Work required:
From the listing below, reproduce exactly the lines starting with the one with "- Incline Dumbbell Press: 3x8-10" and going on through the one with "### Articles", both ends kept. No picture is copied.
::::
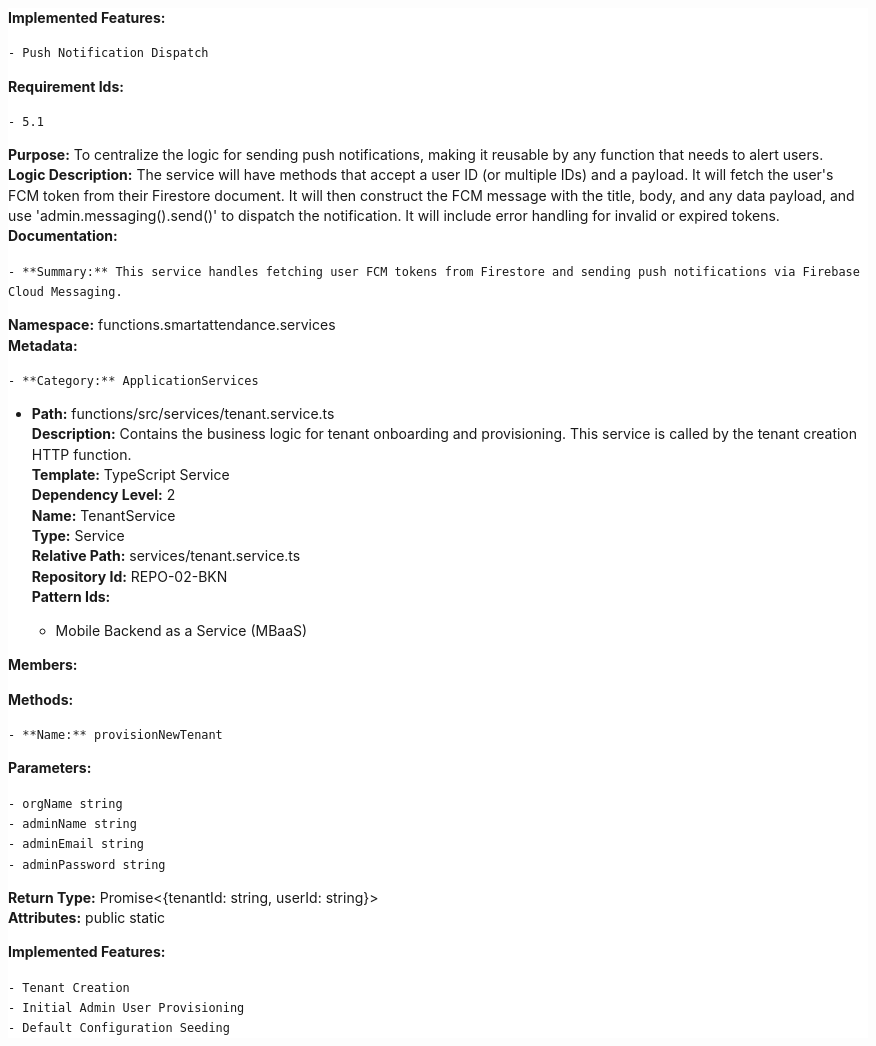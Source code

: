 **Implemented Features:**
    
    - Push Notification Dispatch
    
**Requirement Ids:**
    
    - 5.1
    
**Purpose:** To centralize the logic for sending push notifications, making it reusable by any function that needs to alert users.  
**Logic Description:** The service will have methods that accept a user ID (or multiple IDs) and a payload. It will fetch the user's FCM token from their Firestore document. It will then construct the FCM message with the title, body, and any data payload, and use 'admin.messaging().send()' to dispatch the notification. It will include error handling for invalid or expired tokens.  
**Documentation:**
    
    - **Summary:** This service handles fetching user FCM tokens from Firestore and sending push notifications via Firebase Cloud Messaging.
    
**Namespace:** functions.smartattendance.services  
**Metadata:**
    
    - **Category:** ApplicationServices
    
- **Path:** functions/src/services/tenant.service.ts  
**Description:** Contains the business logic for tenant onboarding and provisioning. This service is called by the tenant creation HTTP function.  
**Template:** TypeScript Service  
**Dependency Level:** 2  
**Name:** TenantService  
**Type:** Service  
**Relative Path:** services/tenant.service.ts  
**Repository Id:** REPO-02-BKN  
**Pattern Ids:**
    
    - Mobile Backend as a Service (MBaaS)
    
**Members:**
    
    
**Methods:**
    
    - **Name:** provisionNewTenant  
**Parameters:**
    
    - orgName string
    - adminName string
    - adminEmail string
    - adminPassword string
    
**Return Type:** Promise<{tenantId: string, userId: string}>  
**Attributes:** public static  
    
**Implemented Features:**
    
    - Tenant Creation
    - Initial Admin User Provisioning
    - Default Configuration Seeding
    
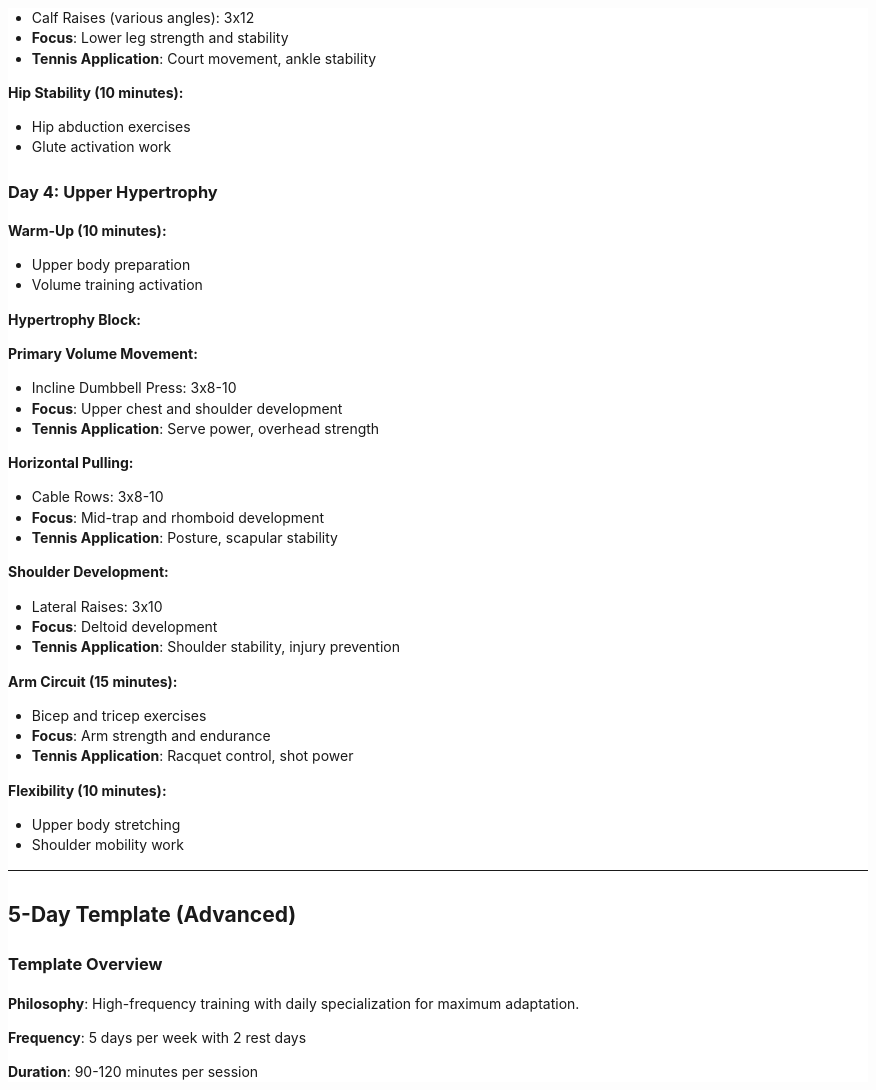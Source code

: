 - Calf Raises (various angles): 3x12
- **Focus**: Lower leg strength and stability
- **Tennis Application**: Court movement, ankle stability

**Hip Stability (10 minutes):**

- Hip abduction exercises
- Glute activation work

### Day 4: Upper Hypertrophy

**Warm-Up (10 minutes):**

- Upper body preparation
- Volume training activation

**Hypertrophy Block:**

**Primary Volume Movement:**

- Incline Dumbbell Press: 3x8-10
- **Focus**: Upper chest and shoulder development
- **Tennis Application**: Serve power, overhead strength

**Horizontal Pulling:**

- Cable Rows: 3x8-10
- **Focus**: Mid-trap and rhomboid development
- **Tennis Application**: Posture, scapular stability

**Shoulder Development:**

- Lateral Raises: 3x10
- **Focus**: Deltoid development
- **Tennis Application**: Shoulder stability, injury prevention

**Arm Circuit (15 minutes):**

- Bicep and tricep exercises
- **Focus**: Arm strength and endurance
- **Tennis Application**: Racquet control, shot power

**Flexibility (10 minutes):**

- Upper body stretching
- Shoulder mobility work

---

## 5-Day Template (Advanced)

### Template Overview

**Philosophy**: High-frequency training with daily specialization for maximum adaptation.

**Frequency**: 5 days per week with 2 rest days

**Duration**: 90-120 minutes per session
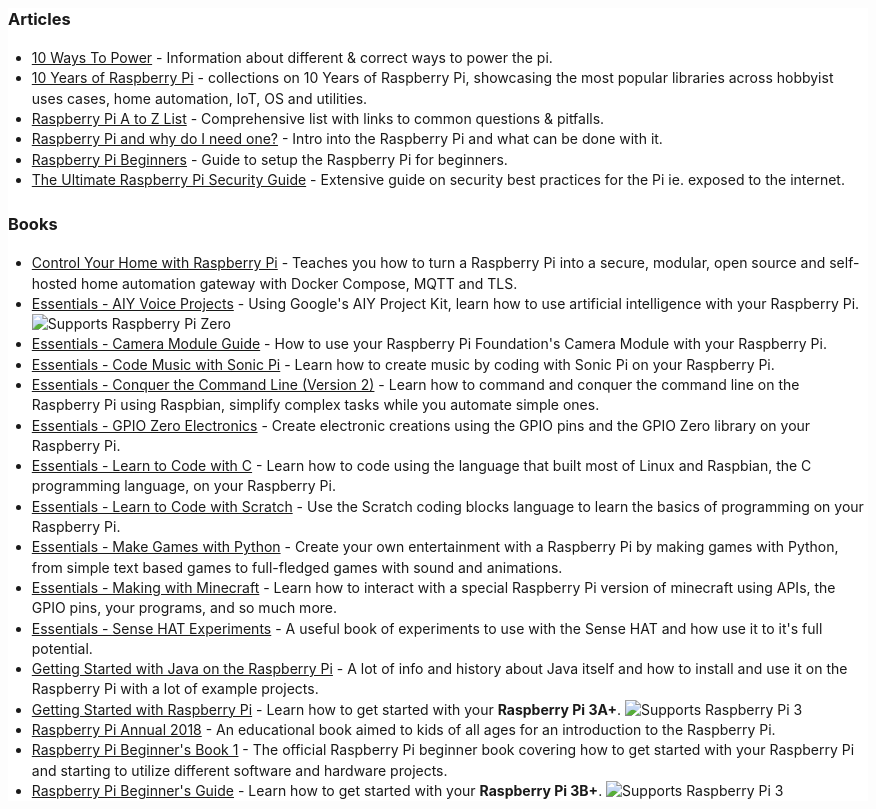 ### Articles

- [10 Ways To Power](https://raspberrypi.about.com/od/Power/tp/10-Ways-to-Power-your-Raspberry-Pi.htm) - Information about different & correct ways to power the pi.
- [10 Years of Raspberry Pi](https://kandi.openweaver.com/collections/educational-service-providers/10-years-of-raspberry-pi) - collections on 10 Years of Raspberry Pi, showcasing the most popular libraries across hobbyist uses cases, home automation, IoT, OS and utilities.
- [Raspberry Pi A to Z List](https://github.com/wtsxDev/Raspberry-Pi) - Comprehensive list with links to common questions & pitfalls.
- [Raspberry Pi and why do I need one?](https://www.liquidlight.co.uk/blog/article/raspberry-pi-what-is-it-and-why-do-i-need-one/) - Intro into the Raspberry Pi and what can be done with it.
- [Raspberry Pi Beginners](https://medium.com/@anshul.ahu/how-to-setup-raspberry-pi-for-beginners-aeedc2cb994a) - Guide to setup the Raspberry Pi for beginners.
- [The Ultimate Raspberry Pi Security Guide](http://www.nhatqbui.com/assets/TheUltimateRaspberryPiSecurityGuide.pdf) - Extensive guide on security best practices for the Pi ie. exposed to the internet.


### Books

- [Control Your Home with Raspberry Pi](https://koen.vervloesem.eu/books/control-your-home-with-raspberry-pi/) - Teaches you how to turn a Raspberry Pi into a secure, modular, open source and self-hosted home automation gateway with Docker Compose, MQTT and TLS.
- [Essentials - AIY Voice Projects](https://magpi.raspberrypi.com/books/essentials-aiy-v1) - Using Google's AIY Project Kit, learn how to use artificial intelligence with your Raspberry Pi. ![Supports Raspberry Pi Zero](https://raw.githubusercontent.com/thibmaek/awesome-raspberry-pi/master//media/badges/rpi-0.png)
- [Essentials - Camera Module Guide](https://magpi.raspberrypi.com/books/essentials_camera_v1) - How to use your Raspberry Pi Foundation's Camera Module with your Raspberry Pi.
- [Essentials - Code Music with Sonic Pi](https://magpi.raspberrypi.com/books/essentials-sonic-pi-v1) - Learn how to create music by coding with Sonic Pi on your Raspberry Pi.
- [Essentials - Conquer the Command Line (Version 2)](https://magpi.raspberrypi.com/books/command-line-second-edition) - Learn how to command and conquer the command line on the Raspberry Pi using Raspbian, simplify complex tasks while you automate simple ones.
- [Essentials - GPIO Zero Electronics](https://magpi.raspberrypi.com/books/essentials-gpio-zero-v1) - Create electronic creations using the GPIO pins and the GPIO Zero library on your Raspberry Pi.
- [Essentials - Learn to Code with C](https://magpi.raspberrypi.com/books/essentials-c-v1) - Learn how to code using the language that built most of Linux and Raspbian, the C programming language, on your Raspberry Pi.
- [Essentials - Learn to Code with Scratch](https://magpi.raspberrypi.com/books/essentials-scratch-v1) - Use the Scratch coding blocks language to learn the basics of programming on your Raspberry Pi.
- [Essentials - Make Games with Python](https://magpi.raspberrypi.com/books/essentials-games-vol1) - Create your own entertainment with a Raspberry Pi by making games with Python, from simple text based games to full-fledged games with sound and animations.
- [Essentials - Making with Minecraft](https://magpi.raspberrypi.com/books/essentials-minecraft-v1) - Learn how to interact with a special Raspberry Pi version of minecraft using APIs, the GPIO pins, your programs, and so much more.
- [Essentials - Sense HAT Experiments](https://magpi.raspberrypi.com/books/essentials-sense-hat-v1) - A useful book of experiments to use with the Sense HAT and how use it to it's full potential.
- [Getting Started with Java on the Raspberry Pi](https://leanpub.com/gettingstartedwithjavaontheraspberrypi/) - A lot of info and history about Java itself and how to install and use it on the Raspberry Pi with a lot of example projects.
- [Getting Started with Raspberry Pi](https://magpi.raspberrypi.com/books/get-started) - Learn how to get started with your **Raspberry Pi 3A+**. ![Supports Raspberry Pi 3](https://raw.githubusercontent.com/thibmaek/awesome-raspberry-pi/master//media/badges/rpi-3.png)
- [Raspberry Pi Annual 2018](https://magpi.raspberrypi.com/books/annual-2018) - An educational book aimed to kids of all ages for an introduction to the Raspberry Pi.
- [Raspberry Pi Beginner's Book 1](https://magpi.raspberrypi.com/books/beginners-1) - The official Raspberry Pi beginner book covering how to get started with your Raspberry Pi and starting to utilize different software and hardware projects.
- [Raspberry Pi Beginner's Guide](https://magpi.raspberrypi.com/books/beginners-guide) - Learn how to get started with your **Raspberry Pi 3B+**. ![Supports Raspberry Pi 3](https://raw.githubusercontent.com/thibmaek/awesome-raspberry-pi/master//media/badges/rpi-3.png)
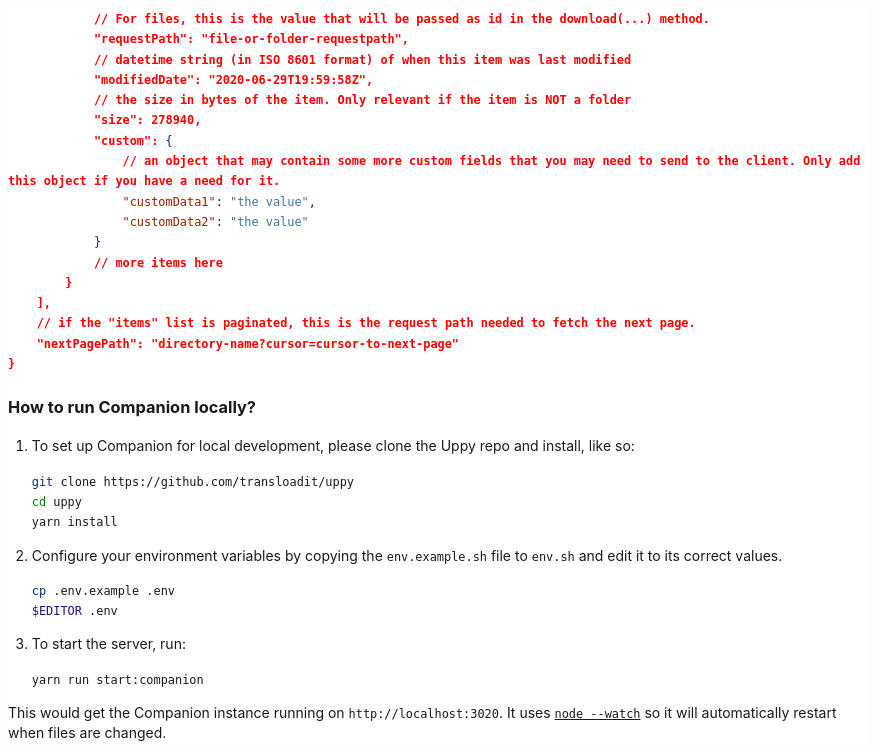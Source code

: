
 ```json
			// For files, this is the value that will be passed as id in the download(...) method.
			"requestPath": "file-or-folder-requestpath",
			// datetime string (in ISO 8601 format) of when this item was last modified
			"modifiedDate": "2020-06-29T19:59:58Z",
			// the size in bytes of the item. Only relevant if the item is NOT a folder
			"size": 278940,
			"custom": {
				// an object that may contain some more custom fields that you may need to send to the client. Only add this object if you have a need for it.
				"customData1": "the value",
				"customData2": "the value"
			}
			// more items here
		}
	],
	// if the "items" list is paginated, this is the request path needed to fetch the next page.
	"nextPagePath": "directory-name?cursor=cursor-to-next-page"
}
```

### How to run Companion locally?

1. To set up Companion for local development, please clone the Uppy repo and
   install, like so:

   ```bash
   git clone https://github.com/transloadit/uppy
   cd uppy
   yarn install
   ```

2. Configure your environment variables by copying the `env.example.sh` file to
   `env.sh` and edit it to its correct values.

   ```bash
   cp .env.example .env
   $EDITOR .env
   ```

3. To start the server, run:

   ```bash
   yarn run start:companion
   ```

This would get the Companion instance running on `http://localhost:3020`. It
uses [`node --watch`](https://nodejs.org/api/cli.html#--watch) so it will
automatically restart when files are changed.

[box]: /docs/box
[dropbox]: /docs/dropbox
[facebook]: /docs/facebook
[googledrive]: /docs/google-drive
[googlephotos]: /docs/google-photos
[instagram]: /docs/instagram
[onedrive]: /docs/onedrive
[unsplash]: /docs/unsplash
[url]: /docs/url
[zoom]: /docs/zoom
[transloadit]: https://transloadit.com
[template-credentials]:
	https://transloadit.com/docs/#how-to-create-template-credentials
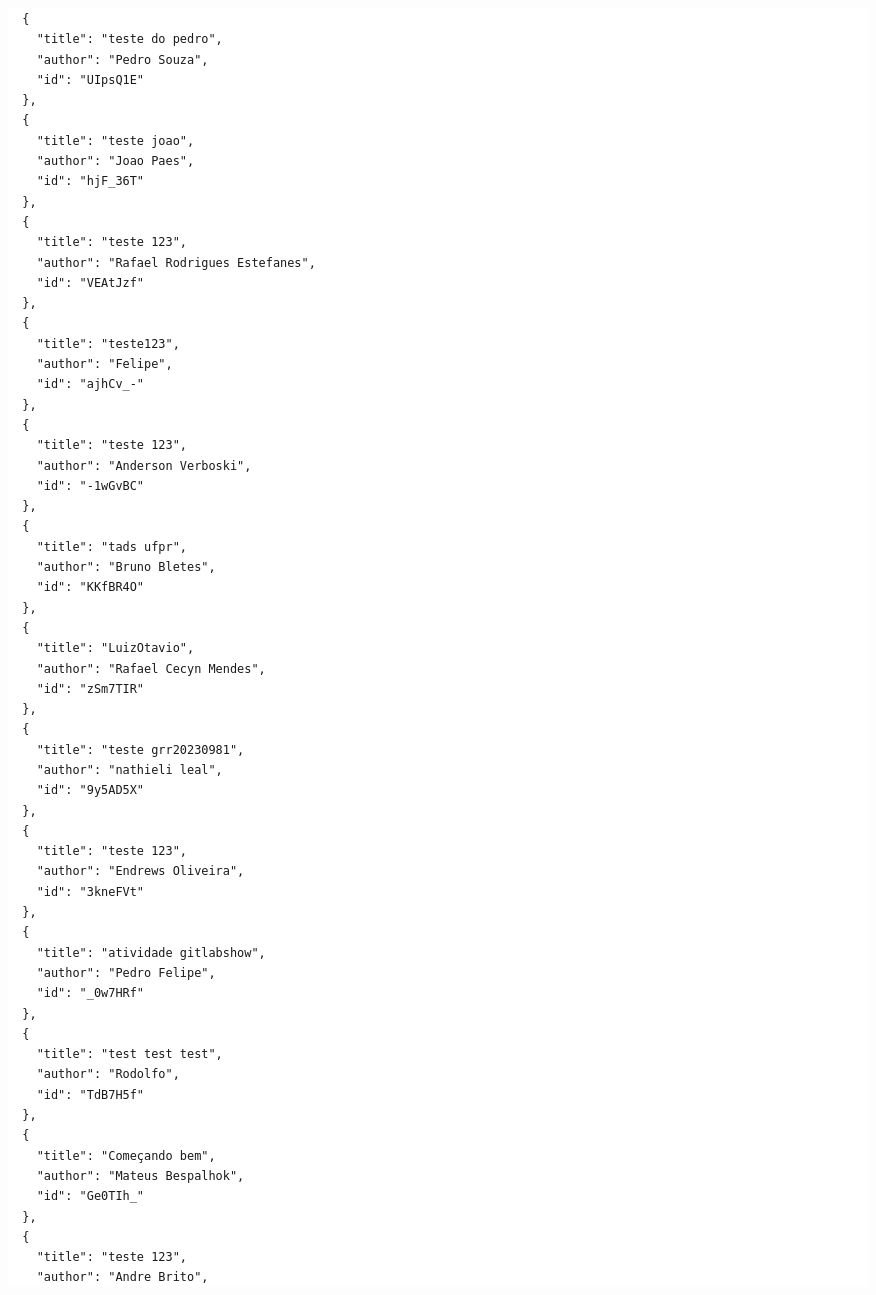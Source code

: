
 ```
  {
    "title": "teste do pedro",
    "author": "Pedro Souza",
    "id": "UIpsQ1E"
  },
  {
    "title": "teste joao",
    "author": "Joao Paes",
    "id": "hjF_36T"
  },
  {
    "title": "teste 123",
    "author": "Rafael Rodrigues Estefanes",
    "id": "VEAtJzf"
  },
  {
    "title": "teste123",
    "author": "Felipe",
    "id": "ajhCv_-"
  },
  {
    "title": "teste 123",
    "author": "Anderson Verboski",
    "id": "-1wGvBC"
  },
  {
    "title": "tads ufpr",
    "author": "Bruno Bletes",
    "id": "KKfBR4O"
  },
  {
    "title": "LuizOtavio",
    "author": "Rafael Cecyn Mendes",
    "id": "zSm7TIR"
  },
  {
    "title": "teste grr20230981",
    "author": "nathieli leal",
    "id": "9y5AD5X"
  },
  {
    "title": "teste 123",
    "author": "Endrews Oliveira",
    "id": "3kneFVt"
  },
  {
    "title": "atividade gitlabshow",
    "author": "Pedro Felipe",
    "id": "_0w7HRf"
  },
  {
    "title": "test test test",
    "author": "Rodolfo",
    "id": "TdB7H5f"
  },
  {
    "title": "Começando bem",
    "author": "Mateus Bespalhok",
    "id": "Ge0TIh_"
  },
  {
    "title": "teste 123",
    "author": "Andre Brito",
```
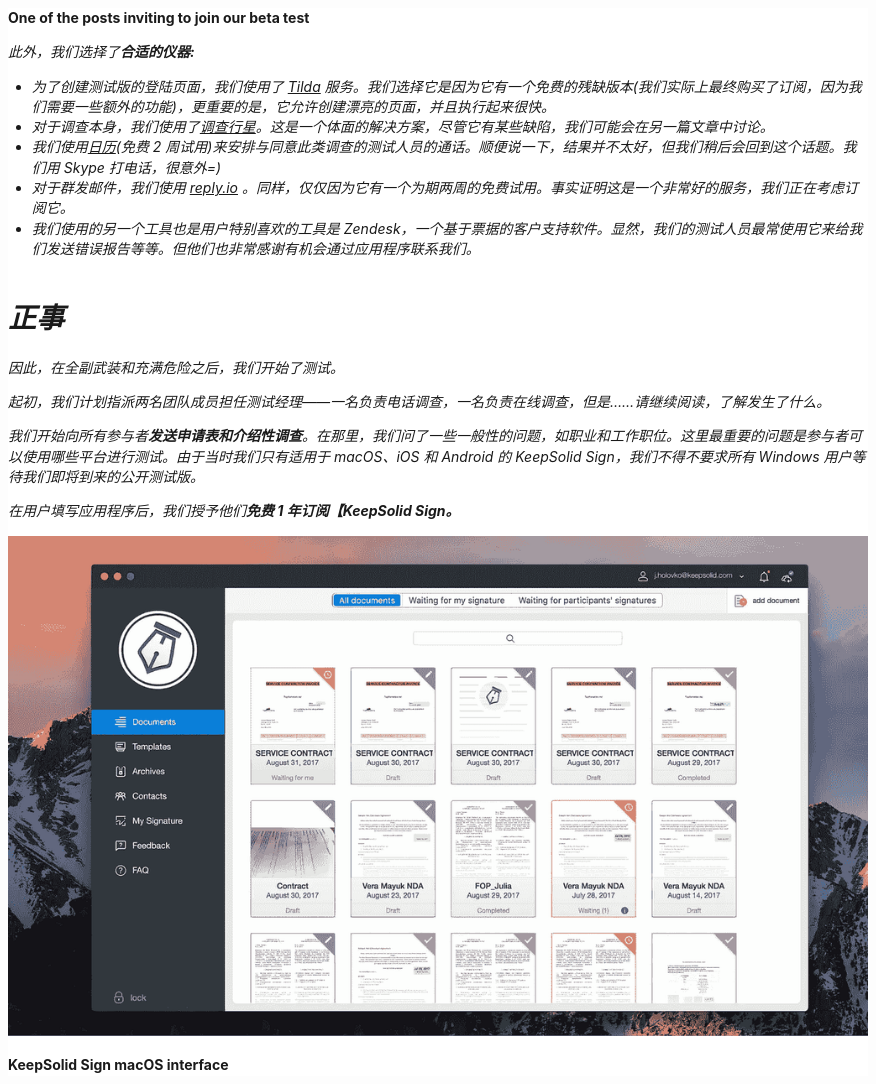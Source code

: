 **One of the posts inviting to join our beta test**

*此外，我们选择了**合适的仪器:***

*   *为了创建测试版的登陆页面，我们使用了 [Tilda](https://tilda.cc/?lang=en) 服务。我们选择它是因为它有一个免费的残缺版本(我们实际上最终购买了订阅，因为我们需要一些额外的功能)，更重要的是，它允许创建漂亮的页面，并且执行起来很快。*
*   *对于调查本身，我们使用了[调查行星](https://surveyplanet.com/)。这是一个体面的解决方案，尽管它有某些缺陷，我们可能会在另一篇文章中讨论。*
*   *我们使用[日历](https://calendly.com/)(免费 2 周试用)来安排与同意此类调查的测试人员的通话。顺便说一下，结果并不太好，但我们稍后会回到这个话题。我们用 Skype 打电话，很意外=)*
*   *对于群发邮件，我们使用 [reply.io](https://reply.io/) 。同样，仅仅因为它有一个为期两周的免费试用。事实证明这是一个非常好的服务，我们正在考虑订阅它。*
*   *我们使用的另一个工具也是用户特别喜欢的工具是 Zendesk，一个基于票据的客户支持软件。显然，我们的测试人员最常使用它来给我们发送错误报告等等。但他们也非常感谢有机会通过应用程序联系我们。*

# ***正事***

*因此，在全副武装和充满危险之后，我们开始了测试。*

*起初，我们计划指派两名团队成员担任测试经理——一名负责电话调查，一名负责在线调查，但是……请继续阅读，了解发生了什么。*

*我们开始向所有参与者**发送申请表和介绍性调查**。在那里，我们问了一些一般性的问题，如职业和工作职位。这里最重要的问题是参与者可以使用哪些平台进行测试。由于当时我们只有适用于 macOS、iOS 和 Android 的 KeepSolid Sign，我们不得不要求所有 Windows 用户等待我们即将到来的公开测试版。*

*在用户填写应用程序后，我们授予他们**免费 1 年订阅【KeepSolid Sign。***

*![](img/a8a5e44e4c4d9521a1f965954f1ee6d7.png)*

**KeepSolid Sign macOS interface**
::::
Response:
- Incline Dumbbell Press: 3x8-10
- **Focus**: Upper chest and shoulder development
- **Tennis Application**: Serve power, overhead strength

**Horizontal Pulling:**

- Cable Rows: 3x8-10
- **Focus**: Mid-trap and rhomboid development
- **Tennis Application**: Posture, scapular stability

**Shoulder Development:**

- Lateral Raises: 3x10
- **Focus**: Deltoid development
- **Tennis Application**: Shoulder stability, injury prevention

**Arm Circuit (15 minutes):**

- Bicep and tricep exercises
- **Focus**: Arm strength and endurance
- **Tennis Application**: Racquet control, shot power

**Flexibility (10 minutes):**

- Upper body stretching
- Shoulder mobility work

---

## 5-Day Template (Advanced)

### Template Overview

**Philosophy**: High-frequency training with daily specialization for maximum adaptation.

**Frequency**: 5 days per week with 2 rest days

**Duration**: 90-120 minutes per session
 ### Articles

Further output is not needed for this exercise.